*Assignment:* Your answer is one number, how many lines in the entries include "ktorá".

==================================================

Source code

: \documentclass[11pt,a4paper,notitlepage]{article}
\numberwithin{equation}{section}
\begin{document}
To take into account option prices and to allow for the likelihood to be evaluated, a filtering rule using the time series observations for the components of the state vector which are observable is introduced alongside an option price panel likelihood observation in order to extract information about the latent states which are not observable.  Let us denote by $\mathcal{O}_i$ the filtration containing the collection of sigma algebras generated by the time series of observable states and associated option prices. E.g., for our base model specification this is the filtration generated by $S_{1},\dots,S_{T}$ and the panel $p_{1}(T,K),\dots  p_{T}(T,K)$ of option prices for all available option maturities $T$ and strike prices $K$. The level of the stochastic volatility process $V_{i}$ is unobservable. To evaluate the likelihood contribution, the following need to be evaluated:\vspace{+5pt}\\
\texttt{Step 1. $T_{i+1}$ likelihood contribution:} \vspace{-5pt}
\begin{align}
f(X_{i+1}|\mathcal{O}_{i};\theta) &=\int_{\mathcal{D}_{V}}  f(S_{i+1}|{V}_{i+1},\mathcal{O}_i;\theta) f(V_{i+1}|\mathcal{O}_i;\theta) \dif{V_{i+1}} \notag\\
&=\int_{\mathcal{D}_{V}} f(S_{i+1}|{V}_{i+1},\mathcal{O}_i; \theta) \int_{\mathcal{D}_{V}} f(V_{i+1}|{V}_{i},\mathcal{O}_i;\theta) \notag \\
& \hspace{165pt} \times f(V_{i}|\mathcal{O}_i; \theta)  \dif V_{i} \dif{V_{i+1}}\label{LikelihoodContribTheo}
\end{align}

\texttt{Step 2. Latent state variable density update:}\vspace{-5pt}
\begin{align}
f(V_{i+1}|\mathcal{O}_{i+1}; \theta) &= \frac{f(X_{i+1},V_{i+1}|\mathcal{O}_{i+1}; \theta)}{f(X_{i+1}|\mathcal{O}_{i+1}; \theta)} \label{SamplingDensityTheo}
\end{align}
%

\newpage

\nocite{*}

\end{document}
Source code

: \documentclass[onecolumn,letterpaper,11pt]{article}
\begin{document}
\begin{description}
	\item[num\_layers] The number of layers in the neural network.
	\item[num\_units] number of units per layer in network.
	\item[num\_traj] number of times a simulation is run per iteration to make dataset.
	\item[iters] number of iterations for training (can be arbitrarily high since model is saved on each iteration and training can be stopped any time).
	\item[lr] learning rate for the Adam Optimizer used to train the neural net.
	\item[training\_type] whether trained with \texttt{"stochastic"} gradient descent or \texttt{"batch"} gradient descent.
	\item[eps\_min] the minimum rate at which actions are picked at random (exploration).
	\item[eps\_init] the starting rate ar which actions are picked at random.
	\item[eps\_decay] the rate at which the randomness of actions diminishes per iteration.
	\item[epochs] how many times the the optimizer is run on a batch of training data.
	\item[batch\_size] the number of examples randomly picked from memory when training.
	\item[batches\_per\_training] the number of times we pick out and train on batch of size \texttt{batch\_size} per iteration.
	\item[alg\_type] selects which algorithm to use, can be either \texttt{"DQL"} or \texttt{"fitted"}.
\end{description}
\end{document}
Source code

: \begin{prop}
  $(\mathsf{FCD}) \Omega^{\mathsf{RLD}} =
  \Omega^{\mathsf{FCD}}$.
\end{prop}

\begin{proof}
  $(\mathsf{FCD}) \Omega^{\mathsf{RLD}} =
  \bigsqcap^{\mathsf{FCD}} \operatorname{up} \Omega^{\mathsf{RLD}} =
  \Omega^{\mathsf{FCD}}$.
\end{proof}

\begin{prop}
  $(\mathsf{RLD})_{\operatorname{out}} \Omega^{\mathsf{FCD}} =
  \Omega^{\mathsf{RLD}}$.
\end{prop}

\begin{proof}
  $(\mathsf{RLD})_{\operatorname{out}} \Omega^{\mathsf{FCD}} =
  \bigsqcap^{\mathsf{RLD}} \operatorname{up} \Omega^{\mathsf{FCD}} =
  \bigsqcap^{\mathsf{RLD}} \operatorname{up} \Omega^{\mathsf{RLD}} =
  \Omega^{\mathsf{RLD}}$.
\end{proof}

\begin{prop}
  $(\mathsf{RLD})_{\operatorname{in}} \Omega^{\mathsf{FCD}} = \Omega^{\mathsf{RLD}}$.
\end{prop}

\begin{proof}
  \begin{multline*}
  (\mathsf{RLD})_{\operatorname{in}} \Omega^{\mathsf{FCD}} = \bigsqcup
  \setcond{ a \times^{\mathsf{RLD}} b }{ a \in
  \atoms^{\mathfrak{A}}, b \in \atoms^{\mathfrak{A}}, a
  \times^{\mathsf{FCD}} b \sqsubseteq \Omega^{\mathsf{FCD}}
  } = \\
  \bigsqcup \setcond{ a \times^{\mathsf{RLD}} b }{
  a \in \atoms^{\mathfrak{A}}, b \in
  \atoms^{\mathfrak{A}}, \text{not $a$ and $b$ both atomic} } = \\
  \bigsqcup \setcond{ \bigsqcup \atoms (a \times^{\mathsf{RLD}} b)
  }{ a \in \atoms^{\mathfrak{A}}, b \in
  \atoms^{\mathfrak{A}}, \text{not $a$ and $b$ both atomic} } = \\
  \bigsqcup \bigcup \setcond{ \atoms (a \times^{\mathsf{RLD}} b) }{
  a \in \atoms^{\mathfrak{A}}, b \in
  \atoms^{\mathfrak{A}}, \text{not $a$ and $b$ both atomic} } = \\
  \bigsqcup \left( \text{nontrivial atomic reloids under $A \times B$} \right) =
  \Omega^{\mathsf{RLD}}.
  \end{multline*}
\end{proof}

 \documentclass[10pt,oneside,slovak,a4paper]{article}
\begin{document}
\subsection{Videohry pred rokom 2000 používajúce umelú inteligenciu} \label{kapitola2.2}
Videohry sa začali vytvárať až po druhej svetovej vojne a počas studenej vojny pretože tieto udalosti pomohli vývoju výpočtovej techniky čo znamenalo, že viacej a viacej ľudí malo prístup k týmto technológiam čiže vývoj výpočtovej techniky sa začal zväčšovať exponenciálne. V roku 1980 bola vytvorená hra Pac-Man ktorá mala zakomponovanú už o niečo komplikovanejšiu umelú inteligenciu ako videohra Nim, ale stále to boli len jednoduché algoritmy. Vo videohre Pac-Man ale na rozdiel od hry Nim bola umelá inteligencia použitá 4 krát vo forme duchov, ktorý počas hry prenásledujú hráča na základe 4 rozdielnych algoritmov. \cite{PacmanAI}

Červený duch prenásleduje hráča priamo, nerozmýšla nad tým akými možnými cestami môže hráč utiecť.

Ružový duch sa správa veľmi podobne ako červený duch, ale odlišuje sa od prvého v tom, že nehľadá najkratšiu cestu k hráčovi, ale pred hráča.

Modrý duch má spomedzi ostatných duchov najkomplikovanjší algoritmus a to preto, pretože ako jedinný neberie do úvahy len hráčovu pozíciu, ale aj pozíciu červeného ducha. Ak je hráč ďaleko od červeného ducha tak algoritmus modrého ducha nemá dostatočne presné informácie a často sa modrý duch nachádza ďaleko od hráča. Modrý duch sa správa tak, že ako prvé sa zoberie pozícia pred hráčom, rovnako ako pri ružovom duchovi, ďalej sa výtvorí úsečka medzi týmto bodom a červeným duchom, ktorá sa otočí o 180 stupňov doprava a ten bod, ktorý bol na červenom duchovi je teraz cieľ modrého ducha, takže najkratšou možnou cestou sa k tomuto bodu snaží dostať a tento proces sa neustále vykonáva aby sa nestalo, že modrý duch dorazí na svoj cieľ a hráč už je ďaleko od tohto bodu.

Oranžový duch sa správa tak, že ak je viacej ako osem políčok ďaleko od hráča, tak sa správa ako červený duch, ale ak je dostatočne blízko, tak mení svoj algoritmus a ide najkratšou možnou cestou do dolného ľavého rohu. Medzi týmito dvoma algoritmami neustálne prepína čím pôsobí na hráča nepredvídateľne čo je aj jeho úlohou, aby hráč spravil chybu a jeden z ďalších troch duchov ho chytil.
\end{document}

==================================================

*Written response:* 2